Tak krawiec kraje, jak mu materiału staje.
O, bardzo ładnie. Tak krawiec kraje, jak mu materiału staje - to jest nasza sytuacja. Ostatnie Mistrzostwa Polski... Poziom żenujący. Oglądając te finały okazuje się, że będzie problem ze sparingpartnerami dla nas. Ci zawodnicy są kompletnie nieprzygotowani do boksu. Jeden z czołowych chłopaków z wagi super ciężkiej był u nas na sparingach. Ale jego trzeba uczyć jeszcze podstaw. 30 lat temu potrafili to 16-latkowie, a dziś nie potrafią seniorzy. Wracając do tematu. Robimy więcej niż nas na to stać. A już naprawdę dobrze stoimy, jeśli chodzi o kontakty ze światowymi federacjami, zagranicznymi promotorami.

Odniosłem ostatnio wrażenie, że jest pan przeciwny przede wszystkim obcokrajowcom na galach Polsatu.

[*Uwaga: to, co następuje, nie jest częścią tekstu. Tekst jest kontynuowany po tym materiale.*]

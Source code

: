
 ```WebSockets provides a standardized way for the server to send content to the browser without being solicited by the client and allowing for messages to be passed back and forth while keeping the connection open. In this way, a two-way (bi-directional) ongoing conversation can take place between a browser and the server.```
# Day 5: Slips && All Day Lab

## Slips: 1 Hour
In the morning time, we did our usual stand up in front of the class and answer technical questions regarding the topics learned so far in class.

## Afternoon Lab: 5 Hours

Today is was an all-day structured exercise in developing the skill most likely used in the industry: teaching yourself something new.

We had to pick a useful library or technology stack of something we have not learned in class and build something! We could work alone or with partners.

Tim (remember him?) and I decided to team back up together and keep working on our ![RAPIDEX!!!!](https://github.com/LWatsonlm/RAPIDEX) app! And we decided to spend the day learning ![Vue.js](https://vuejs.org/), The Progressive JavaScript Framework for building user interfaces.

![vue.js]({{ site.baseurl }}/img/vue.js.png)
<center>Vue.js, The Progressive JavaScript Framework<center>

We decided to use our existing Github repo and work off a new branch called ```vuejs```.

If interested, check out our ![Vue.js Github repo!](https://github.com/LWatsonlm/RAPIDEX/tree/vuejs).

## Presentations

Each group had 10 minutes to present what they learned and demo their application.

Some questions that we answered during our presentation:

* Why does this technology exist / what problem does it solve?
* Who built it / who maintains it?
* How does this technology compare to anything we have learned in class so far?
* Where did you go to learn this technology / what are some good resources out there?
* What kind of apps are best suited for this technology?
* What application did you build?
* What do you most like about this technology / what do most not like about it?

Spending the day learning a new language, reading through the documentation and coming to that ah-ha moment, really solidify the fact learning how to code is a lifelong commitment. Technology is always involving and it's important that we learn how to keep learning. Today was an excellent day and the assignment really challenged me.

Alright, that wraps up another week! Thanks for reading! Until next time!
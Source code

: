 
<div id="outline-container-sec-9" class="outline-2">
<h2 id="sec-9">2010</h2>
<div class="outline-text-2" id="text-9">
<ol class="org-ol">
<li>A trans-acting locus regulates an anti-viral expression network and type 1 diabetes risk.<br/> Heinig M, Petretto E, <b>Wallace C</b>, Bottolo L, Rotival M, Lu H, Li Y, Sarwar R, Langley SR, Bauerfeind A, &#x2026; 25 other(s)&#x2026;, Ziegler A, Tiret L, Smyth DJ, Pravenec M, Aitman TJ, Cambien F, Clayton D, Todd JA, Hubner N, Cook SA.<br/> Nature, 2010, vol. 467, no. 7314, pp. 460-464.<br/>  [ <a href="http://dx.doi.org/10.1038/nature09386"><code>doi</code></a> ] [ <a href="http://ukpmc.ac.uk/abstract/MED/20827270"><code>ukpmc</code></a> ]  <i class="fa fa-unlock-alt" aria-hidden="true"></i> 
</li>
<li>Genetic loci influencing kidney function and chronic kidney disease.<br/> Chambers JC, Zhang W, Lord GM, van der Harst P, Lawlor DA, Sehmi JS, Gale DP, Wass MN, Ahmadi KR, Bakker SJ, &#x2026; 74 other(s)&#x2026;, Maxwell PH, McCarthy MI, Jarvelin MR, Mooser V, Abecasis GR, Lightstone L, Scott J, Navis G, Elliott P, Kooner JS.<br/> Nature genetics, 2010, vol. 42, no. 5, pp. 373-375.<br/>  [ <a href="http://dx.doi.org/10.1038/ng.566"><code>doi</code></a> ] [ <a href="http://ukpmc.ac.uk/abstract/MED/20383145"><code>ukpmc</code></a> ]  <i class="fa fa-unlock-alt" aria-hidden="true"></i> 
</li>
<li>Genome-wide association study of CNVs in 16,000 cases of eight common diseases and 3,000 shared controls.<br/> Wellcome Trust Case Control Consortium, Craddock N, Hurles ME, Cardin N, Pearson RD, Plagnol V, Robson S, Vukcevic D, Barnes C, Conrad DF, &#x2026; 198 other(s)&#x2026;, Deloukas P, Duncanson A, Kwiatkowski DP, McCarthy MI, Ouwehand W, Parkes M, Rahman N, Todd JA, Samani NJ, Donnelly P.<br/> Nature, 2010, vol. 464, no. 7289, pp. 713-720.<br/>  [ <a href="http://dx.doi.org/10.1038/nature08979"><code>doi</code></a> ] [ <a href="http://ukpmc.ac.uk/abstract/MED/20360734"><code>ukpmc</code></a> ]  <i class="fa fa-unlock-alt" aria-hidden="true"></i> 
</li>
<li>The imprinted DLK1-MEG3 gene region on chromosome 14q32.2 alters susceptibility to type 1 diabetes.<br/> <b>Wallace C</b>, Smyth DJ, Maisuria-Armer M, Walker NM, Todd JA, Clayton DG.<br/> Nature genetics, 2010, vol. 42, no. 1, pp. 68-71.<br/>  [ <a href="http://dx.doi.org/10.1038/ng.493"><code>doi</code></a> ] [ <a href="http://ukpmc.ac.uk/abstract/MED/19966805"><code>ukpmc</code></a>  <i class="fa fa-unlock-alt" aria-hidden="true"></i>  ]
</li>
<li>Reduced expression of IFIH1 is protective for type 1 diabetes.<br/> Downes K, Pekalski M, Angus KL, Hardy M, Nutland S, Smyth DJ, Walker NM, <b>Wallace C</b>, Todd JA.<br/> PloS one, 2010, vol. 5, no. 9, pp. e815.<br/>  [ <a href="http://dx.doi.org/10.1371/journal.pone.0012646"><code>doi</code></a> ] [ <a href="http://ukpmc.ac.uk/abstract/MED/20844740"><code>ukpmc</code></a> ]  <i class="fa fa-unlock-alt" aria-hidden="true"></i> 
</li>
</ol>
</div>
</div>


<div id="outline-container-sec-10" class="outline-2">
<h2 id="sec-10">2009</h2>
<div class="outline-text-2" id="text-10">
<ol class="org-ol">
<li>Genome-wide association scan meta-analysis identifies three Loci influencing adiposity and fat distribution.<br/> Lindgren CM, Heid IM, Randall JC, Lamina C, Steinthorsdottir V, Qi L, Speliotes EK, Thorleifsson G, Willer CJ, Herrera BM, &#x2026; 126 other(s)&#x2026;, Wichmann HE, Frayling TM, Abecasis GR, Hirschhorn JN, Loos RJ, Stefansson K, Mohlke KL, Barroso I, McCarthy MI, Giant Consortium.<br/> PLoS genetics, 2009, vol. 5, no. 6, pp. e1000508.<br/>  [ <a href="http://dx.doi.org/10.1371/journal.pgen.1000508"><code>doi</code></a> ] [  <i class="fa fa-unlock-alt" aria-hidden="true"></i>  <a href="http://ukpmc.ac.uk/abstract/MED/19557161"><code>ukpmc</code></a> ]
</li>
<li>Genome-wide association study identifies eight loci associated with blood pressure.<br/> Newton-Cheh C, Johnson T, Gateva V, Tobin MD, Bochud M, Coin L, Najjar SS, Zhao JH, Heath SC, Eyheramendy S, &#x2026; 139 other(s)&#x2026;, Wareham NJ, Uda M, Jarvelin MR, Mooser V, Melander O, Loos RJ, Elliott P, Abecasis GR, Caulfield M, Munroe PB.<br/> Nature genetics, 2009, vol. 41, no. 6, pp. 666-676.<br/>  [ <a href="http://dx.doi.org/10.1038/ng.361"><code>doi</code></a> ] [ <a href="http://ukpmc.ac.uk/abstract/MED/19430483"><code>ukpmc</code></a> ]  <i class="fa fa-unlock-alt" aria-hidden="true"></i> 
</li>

Ja mam trochę wrażenie, że odpowiadam w jakiejś części za polski boks. Dlatego też chcę walki Adamek - Wawrzyk, ale chcę też walki Adamek - Wach. Bo za pół roku będzie można zrobić walkę Wach - Wawrzyk. A jak wygra Molina, to co? Wyjedzie, zaboksuje w Ameryce, Anglii i co z tego będzie? Co to nam da na przyszłość? W Polsce jest tylko kilku zawodników na wysokim poziomie, w dodatku skromnie promowanych. Już jest problem z tym, kto ma walczyć na polskich galach. Za sprzedaż PPV i promowanie pięściarzy odpowiadają promotorzy, ale głównie powinna to robić telewizja. Czy Eddie Hearn biega po Londynie z zawodnikiem pod pachą i pokazuje go na skrzyżowaniach? Nie. Sky Sports genialnie promuje bokserów, jak choćby Joshuę. Choć oczywiście jest tam o to łatwiej, Joshua to mistrz olimpijski. Jednak przy lepszym planie działania moglibyśmy osiągnąć więcej w zakresie promocji, niż to co do tej pory udało się zrobić. Moglibyśmy budować bokserów, którzy za kilka lat dźwignęliby sprzedaż gali w systemie PPV.